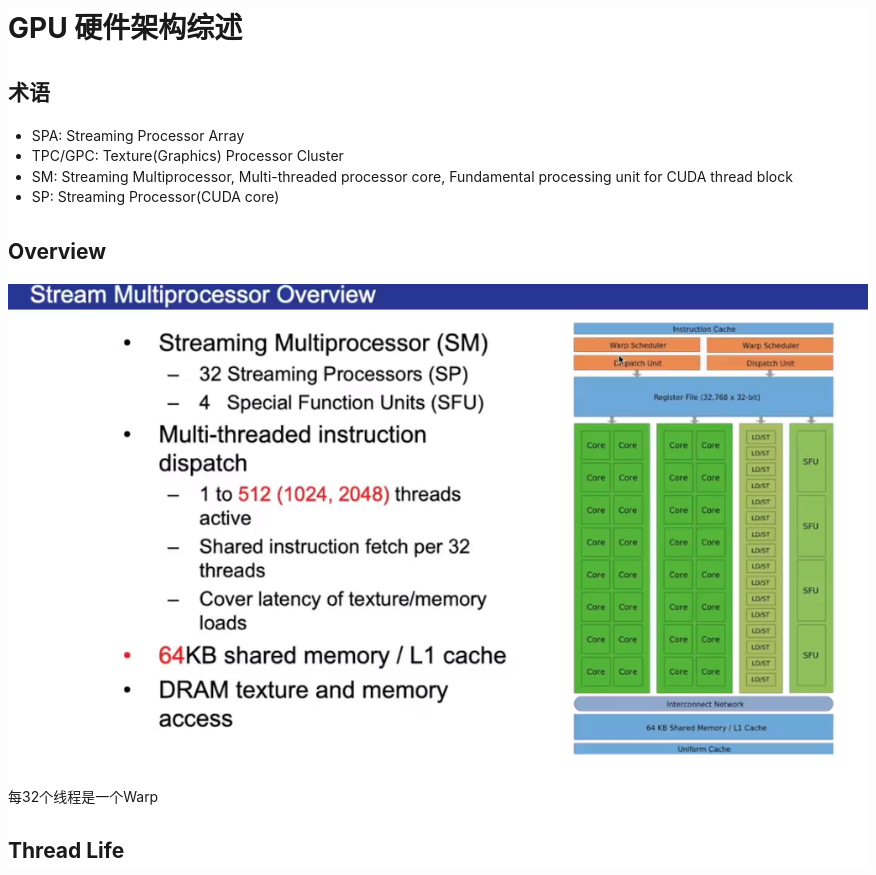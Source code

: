 # GPU 硬件架构综述

## 术语

-   SPA: Streaming Processor Array
-   TPC/GPC: Texture(Graphics) Processor Cluster
-   SM: Streaming Multiprocessor, Multi-threaded processor core, Fundamental processing unit for CUDA thread block
-   SP: Streaming Processor(CUDA core)

## Overview

![image-20200907181310714](CUDA编程笔记/pics/image-20200907181310714.png)

每32个线程是一个Warp

## Thread Life
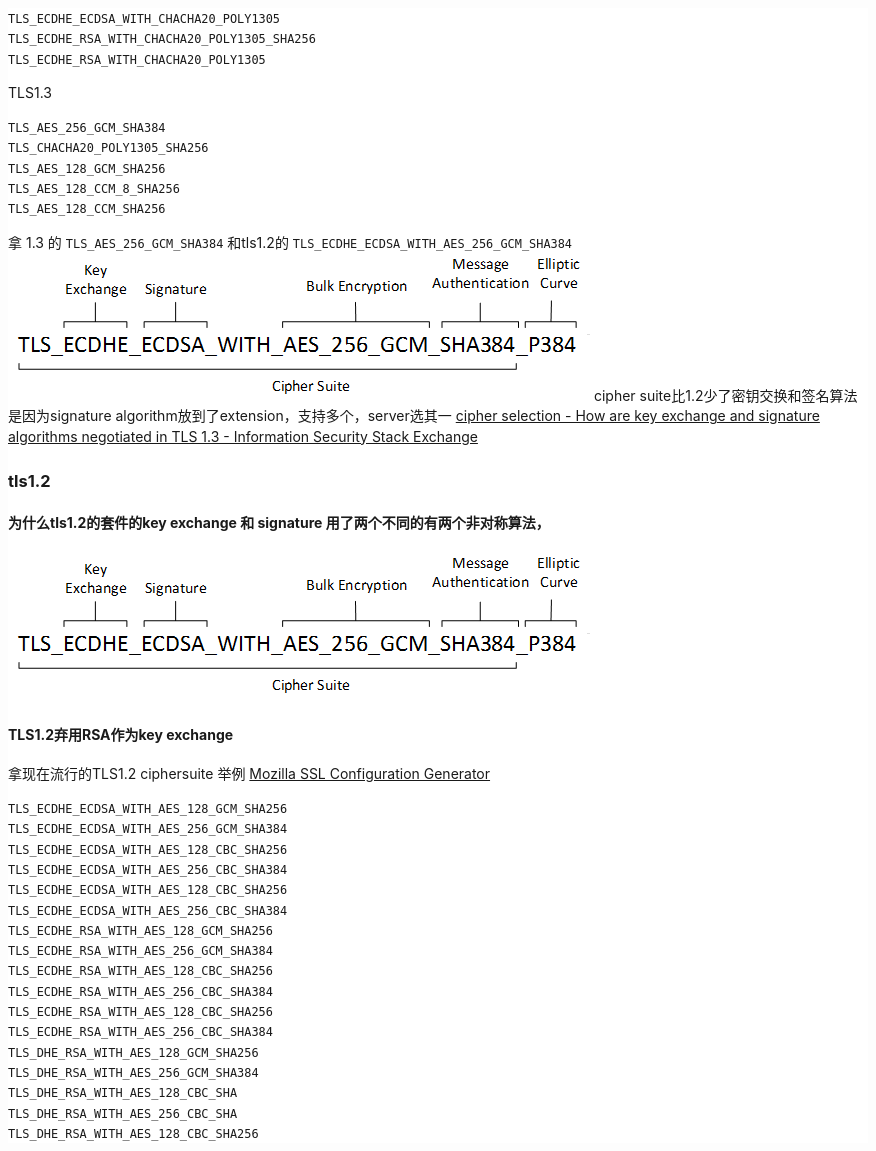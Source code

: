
 ```
TLS_ECDHE_ECDSA_WITH_CHACHA20_POLY1305
TLS_ECDHE_RSA_WITH_CHACHA20_POLY1305_SHA256
TLS_ECDHE_RSA_WITH_CHACHA20_POLY1305
```
TLS1.3

```
TLS_AES_256_GCM_SHA384
TLS_CHACHA20_POLY1305_SHA256
TLS_AES_128_GCM_SHA256
TLS_AES_128_CCM_8_SHA256
TLS_AES_128_CCM_SHA256
```

拿 1.3 的 `TLS_AES_256_GCM_SHA384` 和tls1.2的 `TLS_ECDHE_ECDSA_WITH_AES_256_GCM_SHA384`
![](/assets/2024-05-31-1.png)
cipher suite比1.2少了密钥交换和签名算法
是因为signature algorithm放到了extension，支持多个，server选其一
[cipher selection - How are key exchange and signature algorithms negotiated in TLS 1.3 - Information Security Stack Exchange](https://security.stackexchange.com/questions/257776/how-are-key-exchange-and-signature-algorithms-negotiated-in-tls-1-3)
### tls1.2
#### 为什么tls1.2的套件的key exchange 和 signature 用了两个不同的有两个非对称算法，
![](/assets/2024-05-31-1.png)

#### TLS1.2弃用RSA作为key exchange

拿现在流行的TLS1.2 ciphersuite 举例
[Mozilla SSL Configuration Generator](https://ssl-config.mozilla.org/#server=nginx&version=1.17.7&config=intermediate&openssl=1.1.1k&guideline=5.7)
```
TLS_ECDHE_ECDSA_WITH_AES_128_GCM_SHA256
TLS_ECDHE_ECDSA_WITH_AES_256_GCM_SHA384
TLS_ECDHE_ECDSA_WITH_AES_128_CBC_SHA256
TLS_ECDHE_ECDSA_WITH_AES_256_CBC_SHA384
TLS_ECDHE_ECDSA_WITH_AES_128_CBC_SHA256
TLS_ECDHE_ECDSA_WITH_AES_256_CBC_SHA384
TLS_ECDHE_RSA_WITH_AES_128_GCM_SHA256
TLS_ECDHE_RSA_WITH_AES_256_GCM_SHA384
TLS_ECDHE_RSA_WITH_AES_128_CBC_SHA256
TLS_ECDHE_RSA_WITH_AES_256_CBC_SHA384
TLS_ECDHE_RSA_WITH_AES_128_CBC_SHA256
TLS_ECDHE_RSA_WITH_AES_256_CBC_SHA384
TLS_DHE_RSA_WITH_AES_128_GCM_SHA256
TLS_DHE_RSA_WITH_AES_256_GCM_SHA384
TLS_DHE_RSA_WITH_AES_128_CBC_SHA
TLS_DHE_RSA_WITH_AES_256_CBC_SHA
TLS_DHE_RSA_WITH_AES_128_CBC_SHA256
```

------

— GOAL OF THE EXERCISE —
Across the data above, count the lines that include the word "core", and respond with the number alone.

— EXERCISE ANSWER —
2